CULTIVAR CULTIVATES DISASTER FOR SOYBEAN PATENT WHILE SUPREMES THROTTLE PATENT TEST
Phill Jones
Thirteen years after the European Patent Office (EPO) granted Monsanto’s patent EP301749B1, the agency revoked it. The EPO’s decisionreleased on 07/07/07hinged upon a definition.
Agracetus had filed the original patent application in 1988 with claims for genetically altered soybean plants. Two years after the patent’s grant in 1994, Monsanto acquired Agracetus and rights to the patent. The Agracetus patent came with baggage: organizations have opposed the patent on the grounds that it gives the patent owner de facto control over all genetically engineered soybeans. The latest, and last, fight focused on a claim for a "soybean seed which will yield upon cultivation a soybean plant comprising in its genome a foreign gene effective to cause the expression of a foreign gene product in the cells of the soybean plant."
Opponents argued that the claim embraced genetically modified soybean seeds regardless of the method used to produce them.

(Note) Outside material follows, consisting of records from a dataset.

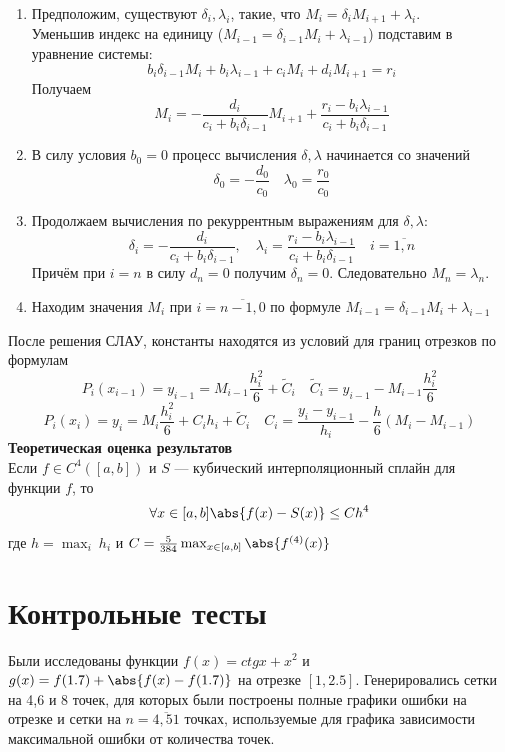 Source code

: \documentclass[a4paper]{article}
\begin{document}
\begin{enumerate}
  \item Предположим, существуют \(\delta_{i},\lambda_{i}\), такие, что \(M_{i} = \delta_{i}M_{i+1}+\lambda_{i}\).\\
        Уменьшив индекс на единицу (\(M_{i-1} = \delta_{i-1}M_{i} + \lambda_{i-1}\)) подставим в уравнение системы: \[
        b_{i}\delta_{i-1}M_{i} + b_{i}\lambda_{i-1}+c_{i}M_{i}+d_{i}M_{i+1} = r_{i}
        \]
        Получаем \[
        M_{i}=-\frac{d_{i}}{c_{i}+b_{i} \delta_{i-1}} M_{i+1}+\frac{r_{i}-b_{i} \lambda_{i-1}}{c_{i}+b_{i} \delta_{i-1}}
        \]
  \item В силу условия \(b_{0} = 0\) процесс вычисления \(\delta,\lambda\) начинается со значений \[
        \delta_{0} = -\frac{d_0}{c_0} \quad \lambda_{0} = \frac{r_{0}}{c_{0}}
        \]
  \item Продолжаем вычисления по рекуррентным выражениям для \(\delta,\lambda\): \[
        \delta_{i}=-\frac{d_{i}}{c_{i}+b_{i} \delta_{i-1}}, \quad \lambda_{i}=\frac{r_{i}-b_{i} \lambda_{i-1}}{c_{i}+b_{i} \delta_{i-1}} \quad i=\overline{1,n}
        \]
        Причём при \(i=n\) в силу \(d_{n} = 0\) получим \(\delta_{n}=0\). Следовательно \(M_{n} =\lambda_{n}\).
  \item Находим значения \(M_{i}\) при \(i=\overline{n-1,0}\) по формуле \(M_{i-1} = \delta_{i-1}M_{i} + \lambda_{i-1}\)
\end{enumerate}

После решения СЛАУ, константы находятся из условий для границ отрезков по формулам \[
  P_{i}(x_{i-1}) = y_{i-1} = M_{i-1} \frac{h_{i}^2}{6} + \tilde{C}_{i} \quad \tilde{C}_{i} = y_{i-1} - M_{i-1} \frac{h_{i}^2}{6}
\]\[
  P_{i}(x_{i}) = y_{i} = M_{i} \frac{h_{i}^2}{6} + C_{i}h_{i} + \tilde{C}_{i} \quad C_{i} = \frac{y_{i}-y_{i-1}}{h_{i}} - \frac{h}{6} (M_{i} - M_{i-1})
\]
\textbf{Теоретическая оценка результатов}\\
Если \(f \in C^{4}([a,b])\) и \(S\) --- кубический интерполяционный сплайн для функции \(f\), то \[
  \forall x \in [a,b] \abs{f(x)-S(x)} \leq Ch^{4}
\]
где \(h = \max_{i}\ h_{i}\) и \(C = \frac{5}{384} \max_{x\in[a,b]}\abs{f^{(4)}(x)}\)
\section{Контрольные тесты}\label{sec:tests}
Были исследованы  функции \(f(x) = ctg x + x^{2}\) и \(g(x) = f(1.7) + \abs{f(x) - f(1.7)}\) на отрезке \([1,2.5]\).
Генерировались сетки на 4,6 и 8 точек, для которых были построены полные графики ошибки на отрезке и сетки на
\(n = \overline{4,51}\) точках, используемые для графика зависимости максимальной ошибки от количества точек.
\end{document}
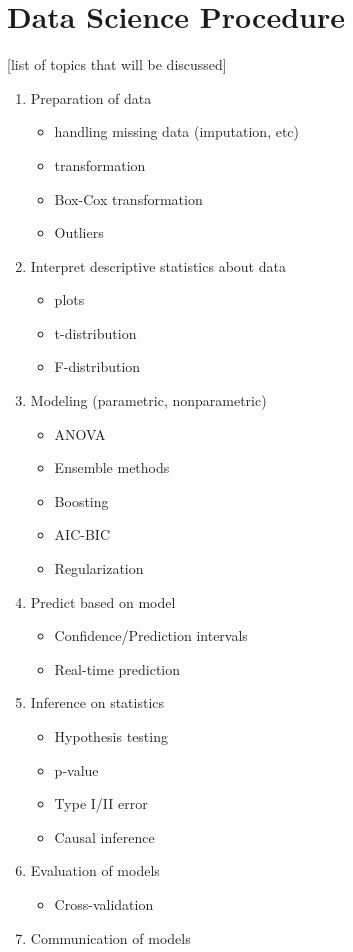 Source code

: \documentclass[11pt,reqno]{amsart}
\theoremstyle{remark}
\begin{document}
\section*{Data Science Procedure}[list of topics that will be discussed]
\begin{enumerate}
\item Preparation of data
\begin{itemize}
\item handling missing data (imputation, etc)
\item transformation
\item Box-Cox transformation
\item Outliers
\end{itemize}

\item Interpret descriptive statistics about data
\begin{itemize}
\item plots
\item t-distribution
\item F-distribution
\end{itemize}

\item Modeling (parametric, nonparametric)
\begin{itemize}
\item ANOVA
\item Ensemble methods
\item Boosting
\item AIC-BIC
\item Regularization
\end{itemize}

\item Predict based on model
\begin{itemize}
\item Confidence/Prediction intervals
\item Real-time prediction
\end{itemize}

\item Inference on statistics
\begin{itemize}
\item Hypothesis testing
\item p-value
\item Type I/II error
\item Causal inference
\end{itemize}

\item Evaluation of models
\begin{itemize}
\item Cross-validation
\end{itemize}

\item Communication of models
\end{enumerate}
\end{document}
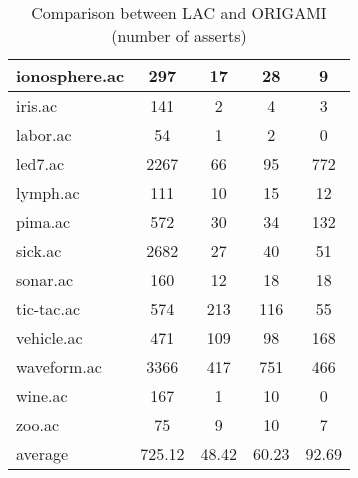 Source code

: \begin{table}[htbp]
\begin{tabular}{|l|c|c|c|c|}
		\hline
		ionosphere.ac   & 297           & 17                 & 28                       & 9                             \\
		\hline
		iris.ac         & 141           & 2                  & 4                        & 3                             \\
		\hline
		labor.ac        & 54            & 1                  & 2                        & 0                             \\
		\hline
		led7.ac         & 2267          & 66                 & 95                       & 772                           \\
		\hline
		lymph.ac        & 111           & 10                 & 15                       & 12                            \\
		\hline
		pima.ac         & 572           & 30                 & 34                       & 132                           \\
		\hline
		sick.ac         & 2682          & 27                 & 40                       & 51                            \\
		\hline
		sonar.ac        & 160           & 12                 & 18                       & 18                            \\
		\hline
		tic-tac.ac      & 574           & 213                & 116                      & 55                            \\
		\hline
		vehicle.ac      & 471           & 109                & 98                       & 168                           \\
		\hline
		waveform.ac     & 3366          & 417                & 751                      & 466                           \\
		\hline
		wine.ac         & 167           & 1                  & 10                       & 0                             \\
		\hline
		zoo.ac          & 75            & 9                  & 10                       & 7                             \\
		\hline
		average         & 725.12        & 48.42              & 60.23                    & 92.69                         \\
		\hline
		\end{tabular}
	\caption{Comparison between LAC and ORIGAMI (number of asserts)}
	\label{tab:comparison_lac_origami}
\end{table}
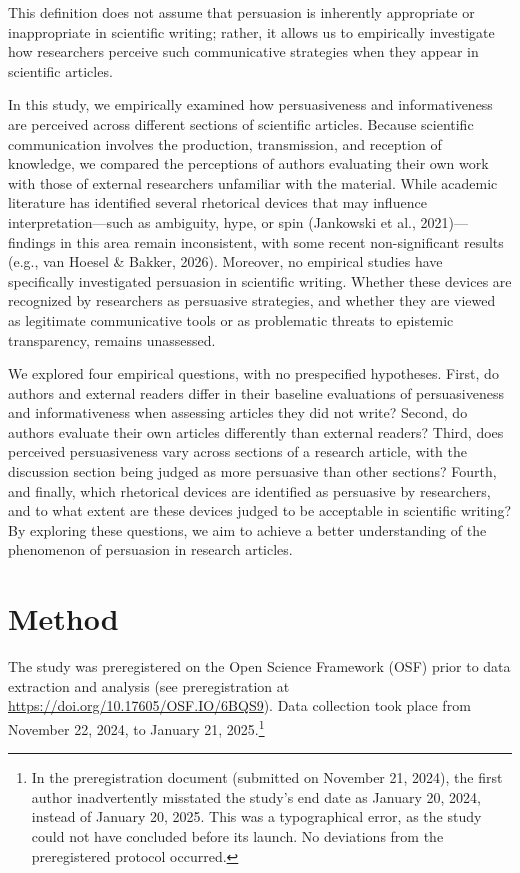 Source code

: \documentclass[authordate, meta]{jote-new-article}
\begin{document}
	This definition does not assume that persuasion is inherently appropriate or inappropriate in scientific writing; rather, it allows us to empirically investigate how researchers perceive such communicative strategies when they appear in scientific articles.



	In this study, we empirically examined how persuasiveness and informativeness are perceived across different sections of scientific articles. Because scientific communication involves the production, transmission, and reception of knowledge, we compared the perceptions of authors evaluating their own work with those of external researchers unfamiliar with the material. While academic literature has identified several rhetorical devices that may influence interpretation—such as ambiguity, hype, or spin (Jankowski et al., 2021)—findings in this area remain inconsistent, with some recent non-significant results (e.g., van Hoesel \& Bakker, 2026). Moreover, no empirical studies have specifically investigated persuasion in scientific writing. Whether these devices are recognized by researchers as persuasive strategies, and whether they are viewed as legitimate communicative tools or as problematic threats to epistemic transparency, remains unassessed.



	We explored four empirical questions, with no prespecified hypotheses. First, do authors and external readers differ in their baseline evaluations of persuasiveness and informativeness when assessing articles they did not write? Second, do authors evaluate their own articles differently than external readers? Third, does perceived persuasiveness vary across sections of a research article, with the discussion section being judged as more persuasive than other sections? Fourth, and finally, which rhetorical devices are identified as persuasive by researchers, and to what extent are these devices judged to be acceptable in scientific writing? By exploring these questions, we aim to achieve a better understanding of the phenomenon of persuasion in research articles.



	\section{Method}



	The study was preregistered on the Open Science Framework (OSF) prior to data extraction and analysis (see preregistration at \url{https://doi.org/10.17605/OSF.IO/6BQS9}). Data collection took place from November 22, 2024, to January 21, 2025.\footnote{ In the preregistration document (submitted on November 21, 2024), the first author inadvertently misstated the study's end date as January 20, 2024, instead of January 20, 2025. This was a typographical error, as the study could not have concluded before its launch. No deviations from the preregistered protocol occurred.}
\end{document}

The Bedford cultivar, derived by traditional cross-breeding from the soybean line Forrest, carries DNA from the soybean line PI 88788. The patent’s opponents urged that Bedford cultivar seeds, which pre-dated the patent application, destroyed the novelty of the patent claim.
Monsanto argued that their patent claim focused on seeds that contained a "foreign gene"—that is, a gene from a source other than the plant species transformed with that gene. The claimed soybean seeds, therefore, could not include seeds of the Bedford cultivar.
The EPO’s Technical Board of Appeal disagreed with Monsanto. Unable to find an explicit definition of "foreign gene" in the patent, the Board decided that the term could refer to DNA not previously present in a particular soybean plant’s genome.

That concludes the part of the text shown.